いしだあゆみのコロムビア時代のシングルの復刻CDだが、注目はティンパンとの競演となったアルバム『アワー・コネクション』の全曲が収録されたことだ。歌謡曲のジャンルに分類される彼女だが、初期から充分に従来の歌謡曲ではなく、ポップスの香りが充分に漂っていたのだから、このアルバムでのティンパンとの出会いがちっとも不思議ではない。そして仕上がりは申し分ない。それぞれの良さが解け合って、いい世界が創り出されている。
最近、『アワー・コネクション』がアルバムとして復刻されたが、『アワー・コネクション』を含めていしだあゆみの世界が満喫できる、こちらのアルバムをお奨めしたい。
いしだあゆみのコロムビア音源は大半がCD化されており、
曲目を見た限りではアルファ時代のEP『赤いギヤマン/波になって』
およびLP『アワー・コネクション』再復刻以外、目新しい曲は無い。
(『波になって』はかつて一度CD化されている。

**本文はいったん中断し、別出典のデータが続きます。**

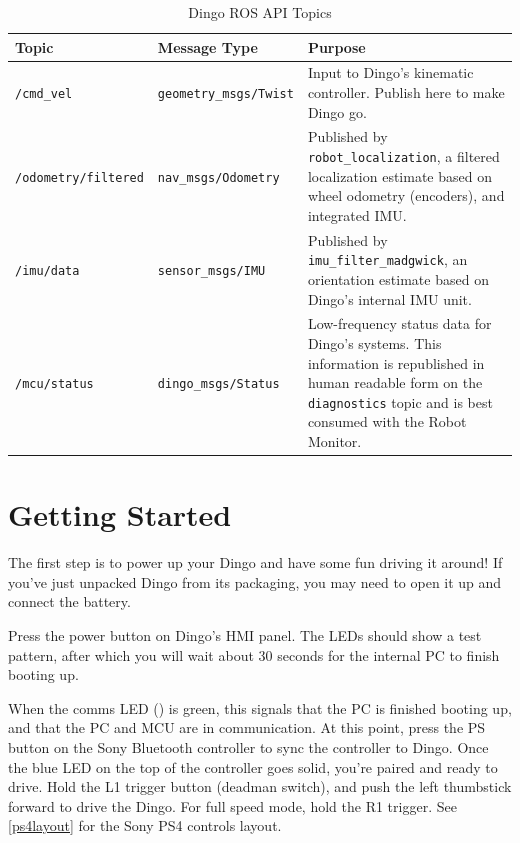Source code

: \documentclass[]{clearpath-latex/clearpath-manual}
\begin{document}
\bgroup
\begin{table}[htp]
\begin{tabular}{  l  l  p{7cm} }
\hline
Topic & Message Type & Purpose \\ \hline

\lstinline!/cmd_vel! & \lstinline!geometry_msgs/Twist! &
Input to Dingo's kinematic controller. Publish here to make Dingo go. \\ \hline
\lstinline!/odometry/filtered! & \lstinline!nav_msgs/Odometry! &
Published by \lstinline!robot_localization!, a filtered localization estimate based
on wheel odometry (encoders), and integrated IMU. \\ \hline

\lstinline!/imu/data! & \lstinline!sensor_msgs/IMU! &
Published by \lstinline!imu_filter_madgwick!, an orientation estimate based on Dingo's
internal IMU unit. \\ \hline

\lstinline!/mcu/status! & \lstinline!dingo_msgs/Status! &
Low-frequency status data for Dingo's systems. This information is republished in human
readable form on the \lstinline!diagnostics! topic and is best consumed with the Robot
Monitor. \\ \hline
\end{tabular}
\caption{Dingo ROS API Topics}
\label{table:rosapi}
\end{table}
\egroup

\section{Getting Started}

The first step is to power up your Dingo and have some fun driving it around! If you've
just unpacked Dingo from its packaging, you may need to open it up and connect the
battery.

Press the power button  on
Dingo's HMI panel. The LEDs should show a test pattern, after which you will wait about 30
seconds for the internal PC to finish booting up.

When the comms LED () is
green, this signals that the PC is finished booting up, and that the PC and MCU are in
communication. At this point,
press the PS button on the Sony Bluetooth controller to sync the controller to Dingo. Once
the blue LED on the top of the controller goes solid, you're paired and ready to drive. Hold the L1 trigger
button (deadman switch), and push the left thumbstick forward to drive the Dingo. For full speed mode, hold the R1 trigger.  See \autoref{ps4layout} for the Sony PS4 controls layout.
\end{document}
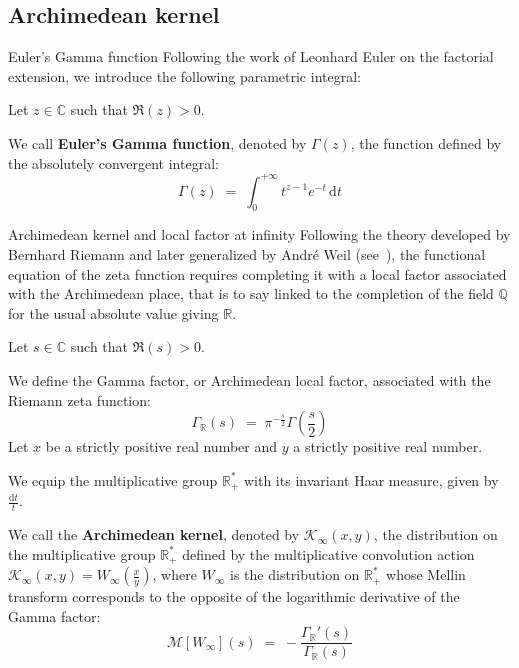 \documentclass[Riemann_Hypothesis.tex]{subfiles}
\begin{document}
\color{red}
\subsection{Archimedean kernel}
\color{black}

\begin{DefNefEn}[label=df:FonctionGammaEuler]{Euler's Gamma function}
    Following the work of Leonhard Euler on the factorial extension, 
    we introduce the following parametric integral: \par
    Let $z \in \mathbb{C}$ such that $\Re(z) > 0$. \par
    We call \textbf{Euler's Gamma function}, denoted by $\Gamma(z)$, 
    the function defined by the absolutely convergent integral:
    \begin{equation*}
        \Gamma(z) \;=\; \int_{0}^{+\infty} t^{z-1} e^{-t} \,\mathrm{d}t
    \end{equation*}
\end{DefNefEn}

\begin{DefNefEn}[label=df:NoyauArchimedien]{Archimedean kernel and local factor at infinity}
    Following the theory developed by Bernhard Riemann and later generalized by André Weil 
    (see~\cite{weil1952_formules_en}), 
    the functional equation of the zeta function requires completing it with a local factor associated with the Archimedean place, that is to say linked to the completion of the field $\mathbb{Q}$ for the usual absolute value giving $\mathbb{R}$. \par
    Let $s \in \mathbb{C}$ such that $\Re(s) > 0$. \par
    We define the Gamma factor, or Archimedean local factor, associated with the Riemann zeta function:
    \begin{equation*}
        \Gamma_{\mathbb{R}}(s) \;=\; \pi^{-\frac{s}{2}} \Gamma\left(\frac{s}{2}\right)
    \end{equation*}
    Let $x$ be a strictly positive real number and $y$ a strictly positive real number. \par
    We equip the multiplicative group $\mathbb{R}_+^*$ with its invariant Haar measure, given by $\frac{\mathrm{d}t}{t}$. \par
    We call the \textbf{Archimedean kernel}, denoted by $\mathcal{K}_{\infty}(x,y)$, the distribution on the multiplicative group $\mathbb{R}_+^*$ defined by the multiplicative convolution action $\mathcal{K}_{\infty}(x,y) = W_{\infty}\left(\frac{x}{y}\right)$, where $W_{\infty}$ is the distribution on $\mathbb{R}_+^*$ whose Mellin transform corresponds to the opposite of the logarithmic derivative of the Gamma factor:
    \begin{equation*}
        \mathcal{M}[W_{\infty}](s) \;=\; -\frac{\Gamma_{\mathbb{R}}'(s)}{\Gamma_{\mathbb{R}}(s)}
    \end{equation*}
\end{DefNefEn}
\end{document}
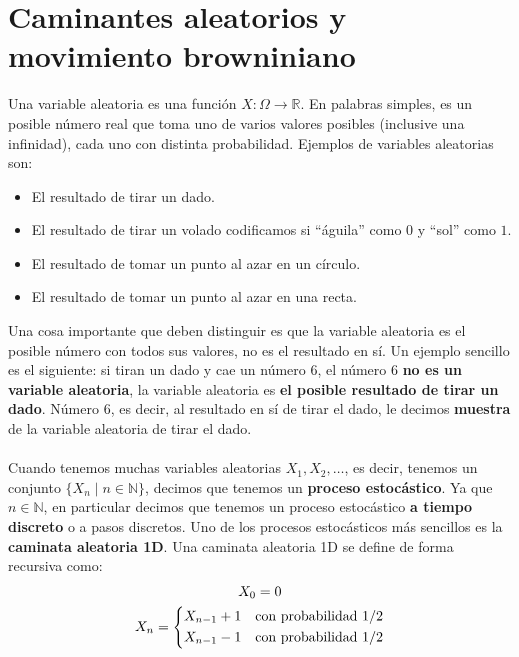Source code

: \documentclass[11pt]{article}
\begin{document}
\section{Caminantes aleatorios y movimiento browniniano}
Una variable aleatoria es una función $X:\Omega \to \mathbb{R}$. En palabras simples, es un posible número real que toma uno de varios valores posibles (inclusive una infinidad), cada uno con distinta probabilidad. Ejemplos de variables aleatorias son:
\begin{itemize}
    \item El resultado de tirar un dado.
    \item El resultado de tirar un volado codificamos si ``águila'' como $0$ y ``sol'' como $1$.
    \item El resultado de tomar un punto al azar en un círculo.
    \item El resultado de tomar un punto al azar en una recta.
\end{itemize}
Una cosa importante que deben distinguir es que la variable aleatoria es el posible número con todos sus valores, no es el resultado en sí. Un ejemplo sencillo es el siguiente: si tiran un dado y cae un número 6, el número 6 \textbf{no es un variable aleatoria}, la variable aleatoria es \textbf{el posible resultado de tirar un dado}. Número 6, es decir, al resultado en sí de tirar el dado, le decimos \textbf{muestra} de la variable aleatoria de tirar el dado.
\\
\\Cuando tenemos muchas variables aleatorias $X_1,X_2,\ldots $, es decir, tenemos un conjunto $\{X_n \mid n \in \mathbb{N}\}$, decimos que tenemos un \textbf{proceso estocástico}. Ya que $n \in \mathbb{N}$, en particular decimos que tenemos un proceso estocástico \textbf{a tiempo discreto} o a pasos discretos. Uno de los procesos estocásticos más sencillos es la \textbf{caminata aleatoria 1D}. Una caminata aleatoria 1D se define de forma recursiva como:
\begin{equation}
    \begin{gathered}
        X_0 = 0 \\
        X_n = \begin{dcases}
            X_{n-1}+1 & \text{con probabilidad } 1/2 \\
            X_{n-1}-1 & \text{con probabilidad } 1/2 \\
        \end{dcases}
    \end{gathered}
\end{equation}
\end{document}
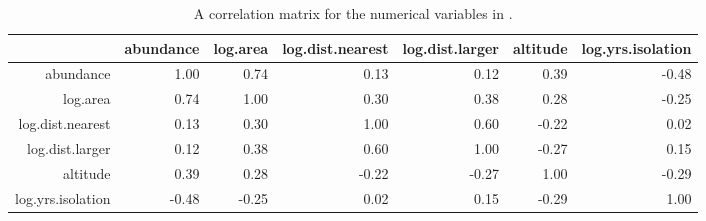 \begin{table}[ht]
	\footnotesize
	\centering
	\begin{tabular}{rrrrrrr}
		\hline
		& abundance & log.area & log.dist.nearest & log.dist.larger & altitude & log.yrs.isolation \\ 
		\hline
		abundance & 1.00 & 0.74 & 0.13 & 0.12 & 0.39 & -0.48 \\ 
		log.area & 0.74 & 1.00 & 0.30 & 0.38 & 0.28 & -0.25 \\ 
		log.dist.nearest & 0.13 & 0.30 & 1.00 & 0.60 & -0.22 & 0.02 \\ 
		log.dist.larger & 0.12 & 0.38 & 0.60 & 1.00 & -0.27 & 0.15 \\ 
		altitude & 0.39 & 0.28 & -0.22 & -0.27 & 1.00 & -0.29 \\ 
		log.yrs.isolation & -0.48 & -0.25 & 0.02 & 0.15 & -0.29 & 1.00 \\ 
		\hline
	\end{tabular}
\caption{A correlation matrix for the numerical variables in .}
\label{forestbirdsCorrelation}
\end{table}


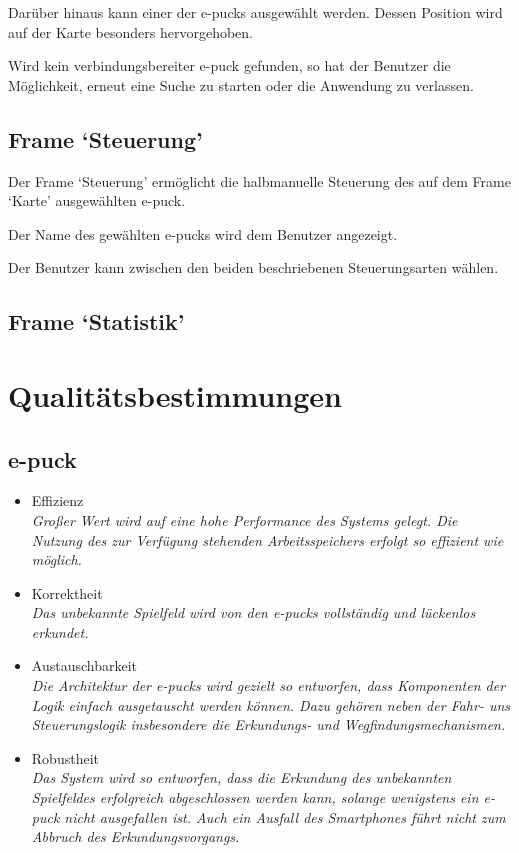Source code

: \documentclass[10pt,a4paper]{article}
\begin{document}
			Darüber hinaus kann einer der e-pucks ausgewählt werden. Dessen Position wird auf der Karte besonders hervorgehoben.
			
			Wird kein verbindungsbereiter e-puck gefunden, so hat der Benutzer die Möglichkeit, erneut eine Suche zu starten oder die Anwendung
			zu verlassen.
			\subsection{Frame `Steuerung'}
			Der Frame `Steuerung' ermöglicht die halbmanuelle Steuerung des auf dem Frame `Karte' ausgewählten e-puck.
			
			Der Name des gewählten e-pucks wird dem Benutzer angezeigt.
			
			Der Benutzer kann zwischen den beiden beschriebenen Steuerungsarten wählen.
			\subsection{Frame `Statistik'}
	\section{Qualitätsbestimmungen}
		
		\subsection{e-puck}
			\begin{itemize}
				\item Effizienz
					\\ \textsl{Großer Wert wird auf eine hohe Performance des Systems gelegt. Die Nutzung des zur Verfügung stehenden
						Arbeitsspeichers erfolgt so effizient wie möglich.}
				\item Korrektheit
					\\ \textsl{Das unbekannte Spielfeld wird von den e-pucks vollständig und lückenlos erkundet.}
				\item Austauschbarkeit
					\\ \textsl{Die Architektur der e-pucks wird gezielt so entworfen, dass Komponenten der Logik einfach ausgetauscht
						werden können.
						Dazu gehören neben der Fahr- uns Steuerungslogik insbesondere die Erkundungs- und Wegfindungsmechanismen.}						
				\item Robustheit 
					\\ \textsl{Das System wird so entworfen, dass die Erkundung des unbekannten Spielfeldes erfolgreich abgeschlossen
						werden kann, solange wenigstens ein e-puck nicht ausgefallen ist.
						Auch ein Ausfall des Smartphones führt nicht zum Abbruch des Erkundungsvorgangs.
						}					
			\end{itemize}		
		
\end{document}
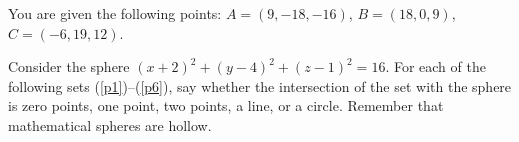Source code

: \documentclass[12pt,addpoints]{exam}
\begin{document}
\begin{questions} 

\question You are given the following points: $A = (9, -18, -16)$, $B = (18, 0, 9)$, $C = (-6, 19, 12)$.




\question Consider the sphere $(x + 2)^2 + (y - 4)^2 + (z - 1)^2 = 16$. For each of the following sets (\ref{p1})--(\ref{p6}), say whether the intersection of the set with the sphere is zero points, one point, two points, a line, or a circle. Remember that mathematical spheres are hollow.


\end{questions} 
\end{document}

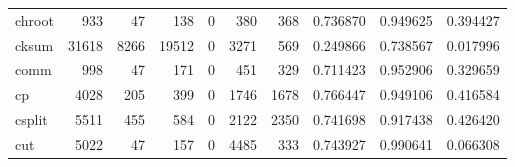 \begin{tabular}{lrrrrrrrrr}
chroot    &                                 933 &                                              47 &                                            138 &                                             0 &                                            380 &                                          368 &                                           0.736870 &                               0.949625 &                             0.394427 \\
cksum     &                               31618 &                                            8266 &                                          19512 &                                             0 &                                           3271 &                                          569 &                                           0.249866 &                               0.738567 &                             0.017996 \\
comm      &                                 998 &                                              47 &                                            171 &                                             0 &                                            451 &                                          329 &                                           0.711423 &                               0.952906 &                             0.329659 \\
cp        &                                4028 &                                             205 &                                            399 &                                             0 &                                           1746 &                                         1678 &                                           0.766447 &                               0.949106 &                             0.416584 \\
csplit    &                                5511 &                                             455 &                                            584 &                                             0 &                                           2122 &                                         2350 &                                           0.741698 &                               0.917438 &                             0.426420 \\
cut       &                                5022 &                                              47 &                                            157 &                                             0 &                                           4485 &                                          333 &                                           0.743927 &                               0.990641 &                             0.066308 \\

\end{tabular}
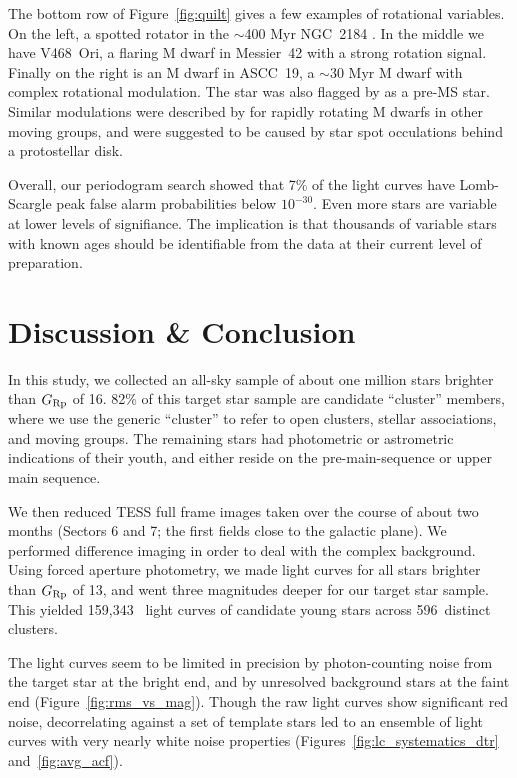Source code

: \documentclass[12pt,twocolumn,tighten]{aastex62}
\newcommand{\numberlcs}{159{,}343\ } %
\newcommand{\numberclusters}{596\ } %
\begin{document}
The bottom row of Figure~\ref{fig:quilt} gives a few examples of
rotational variables.  On the left, a spotted rotator in the
$\sim$400 Myr NGC~2184 \citep{cantat-gaudin_gaia_2018}.  In the
middle we have V468~Ori, a flaring M dwarf in Messier~42 with a strong
rotation signal.
Finally on the right is an M dwarf in ASCC~19, a $\sim$30 Myr M dwarf
with complex rotational modulation.
The star was also flagged by \citet{zari_3d_2018} as a pre-MS star.
Similar modulations were described by \citet{zhan_complex_2019} for
rapidly rotating M dwarfs in other moving groups, and were suggested
to be caused by star spot occulations behind a protostellar disk.

Overall, our periodogram search showed that 7\% of the light curves
have Lomb-Scargle peak false alarm probabilities below $10^{-30}$.
Even more stars are variable at lower levels of signifiance.  The
implication is that thousands of variable stars with known ages should
be identifiable from the data at their current level of preparation.




\section{Discussion \& Conclusion}
\label{sec:conclusion}

In this study, we collected an all-sky sample of about one million
stars brighter than $G_{\rm Rp}$ of 16.  82\% of this target star
sample are candidate ``cluster'' members, where we use the generic
``cluster'' to refer to open clusters, stellar associations, and
moving groups.  The remaining stars had photometric or astrometric
indications of their youth, and either reside on the pre-main-sequence
or upper main sequence.

We then reduced TESS full frame images taken over the course of about
two months (Sectors 6 and 7; the first fields close to the galactic
plane).  We performed difference imaging in order to deal with the
complex background.  Using forced aperture photometry, we made light
curves for all stars brighter than $G_{\rm Rp}$ of 13, and went three
magnitudes deeper for our target star sample.  This yielded \numberlcs
light curves of candidate young stars across \numberclusters distinct
clusters.

The light curves seem to be limited in precision by photon-counting
noise from the target star at the bright end, and by unresolved
background stars at the faint end (Figure~\ref{fig:rms_vs_mag}).
Though the raw light curves show significant red noise, decorrelating
against a set of template stars led to an ensemble of light curves
with very nearly white noise properties
(Figures~\ref{fig:lc_systematics_dtr} and~\ref{fig:avg_acf}).
\end{document}
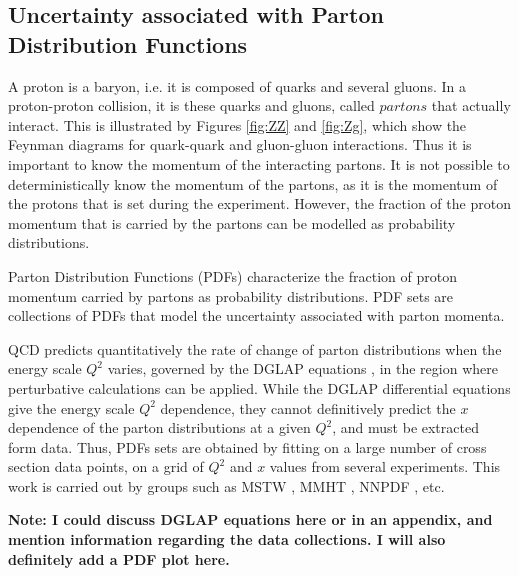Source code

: \documentclass[11pt,a4paper,openright,twoside]{report}
\begin{document}
\subsection{Uncertainty associated with Parton Distribution Functions}
A proton is a baryon, i.e. it is composed of quarks and several gluons. In a proton-proton collision, it is these quarks and gluons, called $partons$ that actually interact. This is illustrated by Figures \ref{fig:ZZ} and \ref{fig:Zg}, which show the Feynman diagrams for quark-quark and gluon-gluon interactions. Thus it is important to know the momentum of the interacting partons. It is not possible to deterministically know the momentum of the partons, as it is the momentum of the protons that is set during the experiment. However, the fraction of the proton momentum that is carried by the partons can be modelled as probability distributions.

Parton Distribution Functions (PDFs) characterize the fraction of proton momentum carried by partons as probability distributions. PDF sets are collections of PDFs that model the uncertainty associated with parton momenta. 

QCD predicts quantitatively the rate of change of parton distributions when the energy scale $Q^2$ varies, governed by the DGLAP equations \cite{DGLAP}, in the region where perturbative calculations can be applied. While the DGLAP differential equations give the energy scale $Q^2$ dependence, they cannot definitively predict the $x$ dependence of the parton distributions at a given $Q^2$, and must be extracted form data. Thus, PDFs sets are obtained by fitting on a large number of cross section data points, on a grid of $Q^2$ and $x$ values from several experiments. This work is carried out by groups such as  MSTW \cite{MSTW, MSTW2, MSTW3}, MMHT \cite{MMHT14}, NNPDF \cite{NNPDF}, etc.

\textbf{Note: I could discuss DGLAP equations here or in an appendix, and mention information regarding the data collections. I will also definitely add a PDF plot here.}
\end{document}
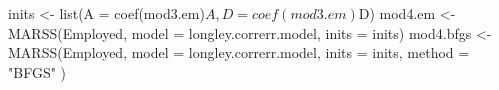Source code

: \begin{Schunk}
\begin{Sinput}
 inits <- list(A = coef(mod3.em)$A, D = coef(mod3.em)$D)
 mod4.em <- MARSS(Employed, model = longley.correrr.model, inits = inits)
 mod4.bfgs <- MARSS(Employed,
   model = longley.correrr.model,
   inits = inits, method = "BFGS"
 )
\end{Sinput}
\end{Schunk}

)
しかし、筆者が驚いたのは リマスターされた音である。
特に『ブルー・ライト・ヨコハマ』が、これまで発売済のCDより
格段に音質が向上しており、録音当時のスタジオに居るかのよう。
音の一つ一つを重視する筒美京平の技術が堪能できる。
ブックレットもカラーページ・解説共に充実しており、
デザインも美しい装丁で良心的。
曲重複ゆえ聴かずじまいにするには惜しい仕上りであろう。
ただ、某D氏による文章は主観ばかりと知識不足で如何なものか。
歌謡曲ファンにとっては怒りを通り越し「絶望」すら抱かせる代物。
その方の文章以外の項目は非常に充実している事を念のため記す。